In his 91 years, he’s been editor of the Brentwood News, president of the East Contra Costa Historical Society, a Bethel Island fire commissioner, a board member at the Delta Memorial Hospital, and a charter member of the Ironhouse Sanitary District Board. And that’s only a fraction of his resumé.
Most recently, Gromm served as a board member of the John Marsh Historic Trust, an organization dedicated to raising funds to restore the home of the California pioneer who helped settle the area. Gromm helped form the organization to save the Marsh House, located off Marsh Creek Road in Brentwood, in 1971 and served as president, vice president and secretary over the years.
It was an ideal position for Gromm, as his passion for history helped fuel his interest in repairing and renovating the house so that it can be enjoyed by future generations. But he decided to retire from his post to make way for the younger generation.
“I’ve been at it too long,” Gromm said. “It’s time for the younger, more energetic people to step in and bring some new ideas. It’s time to give the young people a chance, give them an opportunity to get their feet wet. I’ll still help out if they need me – I’m not completely cut out of it.”
Even though he retired from the board earlier this year, the Bethel Island resident hasn’t abandoned his interest in history. Just last weekend he was out at the East Contra Costa Historical Society Museum volunteering as a docent.
Gromm said he’s always been interested in history, guided by his fascination to understand how East County communities have evolved. He published a history book about Bethel Island in 2006 and is currently working on a book about Oakley, which he hopes to finish by the end of the year.
He keeps folders with information about local communities and their histories, but nothing compares to the binder that overflows with information about John Marsh. The binder is so rich with information that Gromm keeps a second folder to hold what won’t fit in the bursting three-ring binder. “The most interesting thing about the John Marsh story is that he was one of the first U.S. citizens to come out to California territory. He worked hard toward getting this area annexed into the United States. He also shipped crops out to gold rush country so the miners would have something to eat. He did a lot for this area.”
Gromm holds his own place in the John Marsh story. According to local historian Kathy Leighton, Gromm is the last person to spend the night at the Marsh House before it was closed to the public.

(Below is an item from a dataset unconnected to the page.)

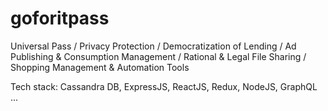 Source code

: # goforitpass
Universal Pass / Privacy Protection / Democratization of Lending / Ad Publishing & Consumption Management / Rational & Legal File Sharing / Shopping Management & Automation Tools

Tech stack: Cassandra DB, ExpressJS, ReactJS, Redux, NodeJS, GraphQL ...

Gromm fondly recalls the day: Mother’s Day, 1972, when the John Marsh Memorial Association held an event called Romeria to raise funds to save the house. “I planned this big party, our first fundraiser for the association, but people said no one would come since it was Mother’s Day, but we ended up with 1,500 people in attendance because everyone came with their mothers.”
During his service as a member of the Trust, Gromm has helped raise thousands of dollars to retrofit the house and make it earthquake safe so it can be open to the public again. But it will take millions of dollars to make that happen, a reality Gromm would like to see in his lifetime.
“I’ve had an interesting life,” Gromm said. “I can’t complain. I’m proud that I’ve been able to be of assistance to the community. I hope to see the Marsh House restored before I’m no longer vertical, but other than that, I’ve done everything I’ve wanted to do. I have a wonderful family and I’ve had a nice life. I guess the only thing I didn’t do was become a millionaire.”